Pictures paired with source code:

====

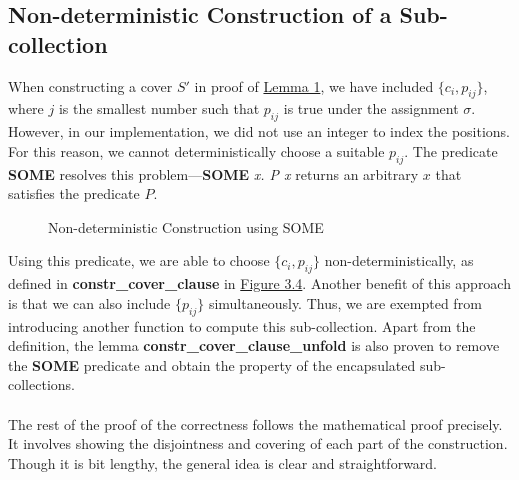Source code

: \subsection*{Non-deterministic Construction of a Sub-collection}
When constructing a cover $S'$ in proof of \hyperref[lemma:1]{Lemma 1}, we have included $\{c_i, p_{ij}\}$, where $j$ is the smallest number 
such that $p_{ij}$ is true under the assignment $\sigma$. However, in our implementation, 
we did not use an integer to index the positions. For this reason, we cannot deterministically choose 
a suitable $p_{ij}$. The predicate \textbf{SOME} resolves this problem---\textbf{SOME} \textit{x. P x}
returns an arbitrary $x$ that satisfies the predicate $P$.
\begin{figure}[h!]
\caption{Non-deterministic Construction using SOME}
\label{figure:7}
\end{figure} 
Using this predicate, we are able to choose $\{c_i, p_{ij}\}$ non-deterministically, as defined in \textbf{constr\_cover\_clause} in \hyperref[fig:7]{Figure 3.4}. 
Another benefit of this approach is that we can also include $\{p_{ij}\}$ simultaneously. Thus, we are exempted from introducing another function 
to compute this sub-collection. Apart from the definition, the lemma \textbf{constr\_cover\_clause\_unfold} is also proven to remove the \textbf{SOME}
predicate and obtain the property of the encapsulated sub-collections. \\\\
The rest of the proof of the correctness follows the mathematical proof precisely. 
It involves showing the disjointness and covering of each part of the construction. 
Though it is bit lengthy, the general idea is clear and straightforward.


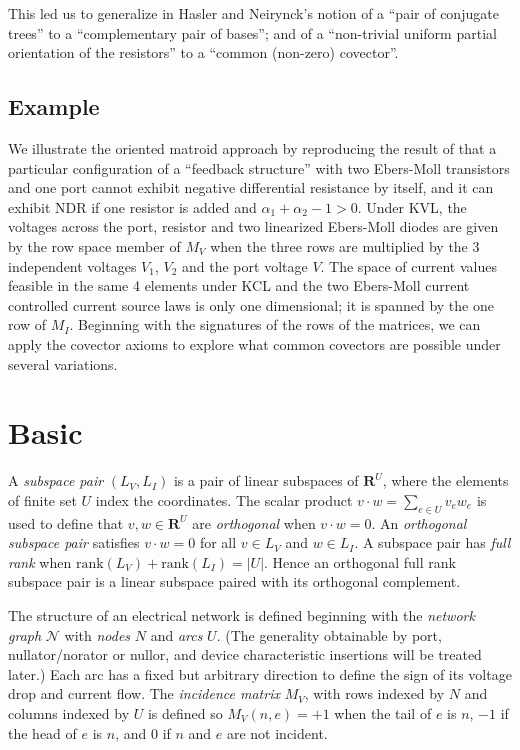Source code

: \documentclass{article}
\def\Reals{\ensuremath{\mathbf R}}
\begin{document}
This led us to generalize in \cite{sdcOMP}
Hasler and Neirynck's notion of a ``pair of 
conjugate trees'' to a ``complementary pair of bases''; and of 
a ``non-trivial uniform partial orientation of the resistors''
to a ``common (non-zero) covector''.   

\subsection{Example}

We illustrate the oriented matroid approach by reproducing the result of
\cite{TrajWillNDR} that a particular configuration of a ``feedback structure''
with two Ebers-Moll transistors and one port
cannot exhibit negative differential resistance by itself, and it can 
exhibit NDR if one resistor is added and $\alpha_1+\alpha_2-1>0$.  
Under KVL,
the voltages across the port, resistor
and two linearized 
Ebers-Moll diodes are given by the row space member of $M_V$ when the
three rows are multiplied by the 3 independent voltages
$V_1$, $V_2$ and the port voltage $V$.  The space of current values
feasible in the same 4 elements under KCL and the two Ebers-Moll current 
controlled current source laws is only one dimensional; it is spanned by the one
row of $M_I$.  Beginning with the signatures of the rows of the matrices,
we can apply the covector axioms to explore what common covectors are possible
under several variations.




\section{Basic}
\label{sec:Basic}

A \textit{subspace pair} $(L_V, L_I)$ is a pair of linear subspaces of
$\Reals^U$, where the elements of finite set $U$ index the coordinates.
The scalar product $v\cdot w = \sum_{e\in U}v_e w_e$ is used to define that
$v, w \in \Reals^U$ are \textit{orthogonal} when $v\cdot w = 0$.  An 
\textit{orthogonal subspace pair}  satisfies $v\cdot w = 0$ for
all $v\in L_V$ and $w\in L_I$.  A subspace pair has \textit{full rank} when
$\mathrm{rank}(L_V)+\mathrm{rank}(L_I)= |U|$.  Hence an orthogonal full rank 
subspace pair is a linear subspace paired with its orthogonal complement.

The structure of an electrical network is defined 
beginning with the \textit{network graph}
$\mathcal{N}$ with \textit{nodes} $N$  and \textit{arcs} $U$.  
(The generality obtainable by port, nullator/norator or nullor, and 
device characteristic insertions will be treated later.)
Each arc has 
a fixed but arbitrary direction to define the sign of its voltage drop and
current flow.  The \textit{incidence matrix} $M_V$, with rows indexed by $N$
and columns indexed by $U$ is defined so $M_V(n,e)=+1$ when the tail of $e$ is
$n$, $-1$ if the head of $e$ is $n$, and $0$ if $n$ and $e$ are not incident.
\end{document}
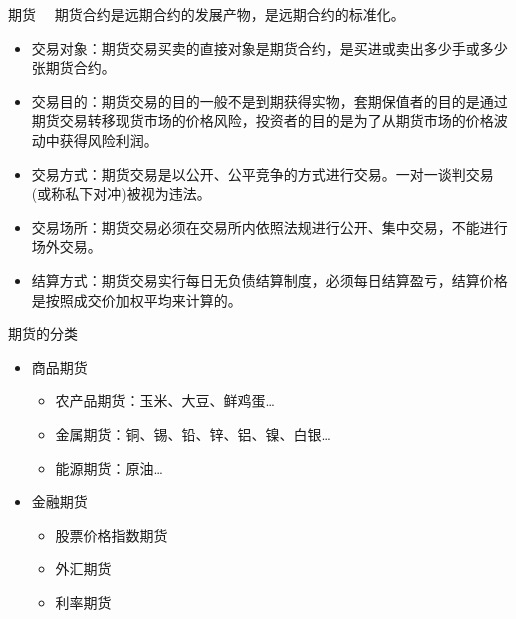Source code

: \documentclass{beamer}
\begin{document}
\begin{frame}{期货}
  　期货合约是远期合约的发展产物，是远期合约的标准化。
  \begin{itemize}
    \item 交易对象：期货交易买卖的直接对象是期货合约，是买进或卖出多少手或多少张期货合约。
    \item 交易目的：期货交易的目的一般不是到期获得实物，套期保值者的目的是通过期货交易转移现货市场的价格风险，投资者的目的是为了从期货市场的价格波动中获得风险利润。 
    \item 交易方式：期货交易是以公开、公平竞争的方式进行交易。一对一谈判交易(或称私下对冲)被视为违法。
    \item 交易场所：期货交易必须在交易所内依照法规进行公开、集中交易，不能进行场外交易。
    \item 结算方式：期货交易实行每日无负债结算制度，必须每日结算盈亏，结算价格是按照成交价加权平均来计算的。
  \end{itemize}
\end{frame}
\begin{frame}{期货的分类}
  \begin{itemize}
    \item 商品期货
      \begin{itemize}
	\item 农产品期货：玉米、大豆、鲜鸡蛋\ldots
	\item 金属期货：铜、锡、铅、锌、铝、镍、白银\ldots
	\item 能源期货：原油\ldots
      \end{itemize}
    \item 金融期货
      \begin{itemize}
	\item 股票价格指数期货
	\item 外汇期货
	\item 利率期货
      \end{itemize}
  \end{itemize}
\end{frame}
\end{document}
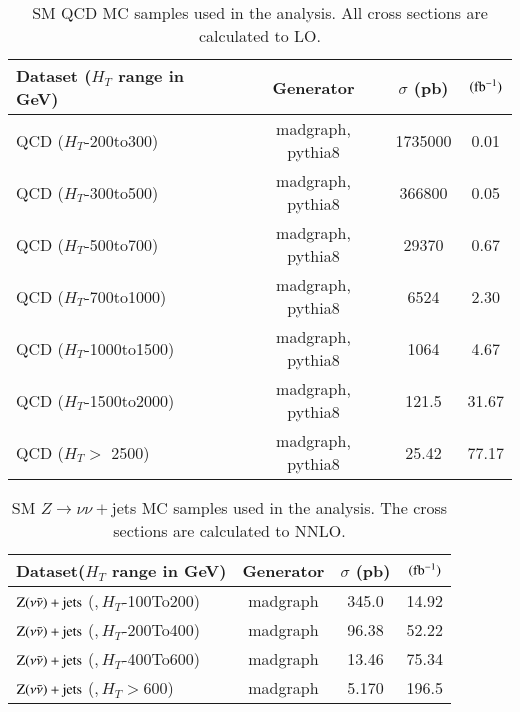 \begin{table}[h]
\centering
\caption{SM QCD MC samples used in the analysis. All cross
  sections are calculated to LO.}
\label{tab:qcdMCsamples}
{\footnotesize
\begin{tabular}{lccc}
\hline \hline
Dataset ($H_{T}$ range in GeV) &Generator & $\sigma$ (pb) & $ (\rm fb^{-1}) $\\
\hline
QCD ($H_{T}$-200to300) & madgraph, pythia8 & 1735000 & 0.01\\
QCD ($H_{T}$-300to500) & madgraph, pythia8 & 366800 & 0.05\\
QCD ($H_{T}$-500to700) & madgraph, pythia8 & 29370 & 0.67\\
QCD ($H_{T}$-700to1000) & madgraph, pythia8 & 6524 & 2.30\\
QCD ($H_{T}$-1000to1500) & madgraph, pythia8 & 1064 & 4.67\\
QCD ($H_{T}$-1500to2000) & madgraph, pythia8 & 121.5 & 31.67\\
QCD ($H_{T}>$ 2500) & madgraph, pythia8 & 25.42 & 77.17\\
\hline \hline
\end{tabular}
}
\end{table}


\begin{table}[h]
\centering
\caption{SM $Z\rightarrow\nu\nu+$jets MC samples used in the analysis. The cross
  sections are calculated to NNLO. }
\label{tab:zjetsMCsamples}
{\footnotesize
\begin{tabular}{lccc}
\hline \hline
Dataset($H_{T}$ range in GeV) & Generator & $\sigma$ (pb) & $ (\rm fb^{-1})$ \\
\hline
$\rm Z(\nu \bar{\nu})+jets$  ($ ,H_{T}$-100To200) & madgraph & 345.0 & 14.92\\
$\rm Z(\nu \bar{\nu})+jets$  ($ ,H_{T}$-200To400) & madgraph & 96.38 & 52.22\\
$\rm Z(\nu \bar{\nu})+jets$  ($ ,H_{T}$-400To600) & madgraph & 13.46 & 75.34\\
$\rm Z(\nu \bar{\nu})+jets$  ($ ,H_{T} > $600) & madgraph & 5.170 & 196.5\\
\hline \hline
\end{tabular}
}
\end{table}

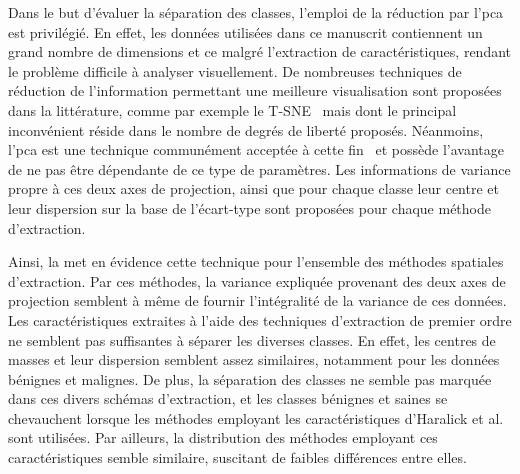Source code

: Dans le but d'évaluer la séparation des classes, l'emploi de la réduction par l'\gls{pca} est privilégié. En effet, les données utilisées dans ce manuscrit contiennent un grand nombre de dimensions et ce malgré l'extraction de caractéristiques, rendant le problème difficile à analyser visuellement. De nombreuses techniques de réduction de l'information permettant une meilleure visualisation sont proposées dans la littérature, comme par exemple le T-SNE~\cite{Maaten2008} mais dont le principal inconvénient réside dans le nombre de degrés de liberté proposés. Néanmoins, l'\gls{pca} est une technique communément acceptée à cette fin~\cite{Himberg2001} et possède l'avantage de ne pas être dépendante de ce type de paramètres. Les informations de variance propre à ces deux axes de projection, ainsi que pour chaque classe leur centre et leur dispersion sur la base de l'écart-type sont proposées pour chaque méthode d'extraction.\par

Ainsi, la  met en évidence cette technique pour l'ensemble des méthodes spatiales d'extraction. Par ces méthodes, la variance expliquée provenant des deux axes de projection semblent à même de fournir l'intégralité de la variance de ces données. Les caractéristiques extraites à l'aide des techniques d'extraction de premier ordre ne semblent pas suffisantes à séparer les diverses classes. En effet, les centres de masses et leur dispersion semblent assez similaires, notamment pour les données bénignes et malignes. De plus, la séparation des classes ne semble pas marquée dans ces divers schémas d'extraction, et les classes bénignes et saines se chevauchent lorsque les méthodes employant les caractéristiques d'Haralick et al. sont utilisées. Par ailleurs, la distribution des méthodes employant ces caractéristiques semble similaire, suscitant de faibles différences entre elles.\par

====

What you give back must be exactly the lines from the opening line of the entries through the line holding "When constructing a", with no pictures.

- _TASK RESULT_
Source code

: \subsection*{Non-deterministic Construction of a Sub-collection}
When constructing a cover $S'$ in proof of \hyperref[lemma:1]{Lemma 1}, we have included $\{c_i, p_{ij}\}$, where $j$ is the smallest number 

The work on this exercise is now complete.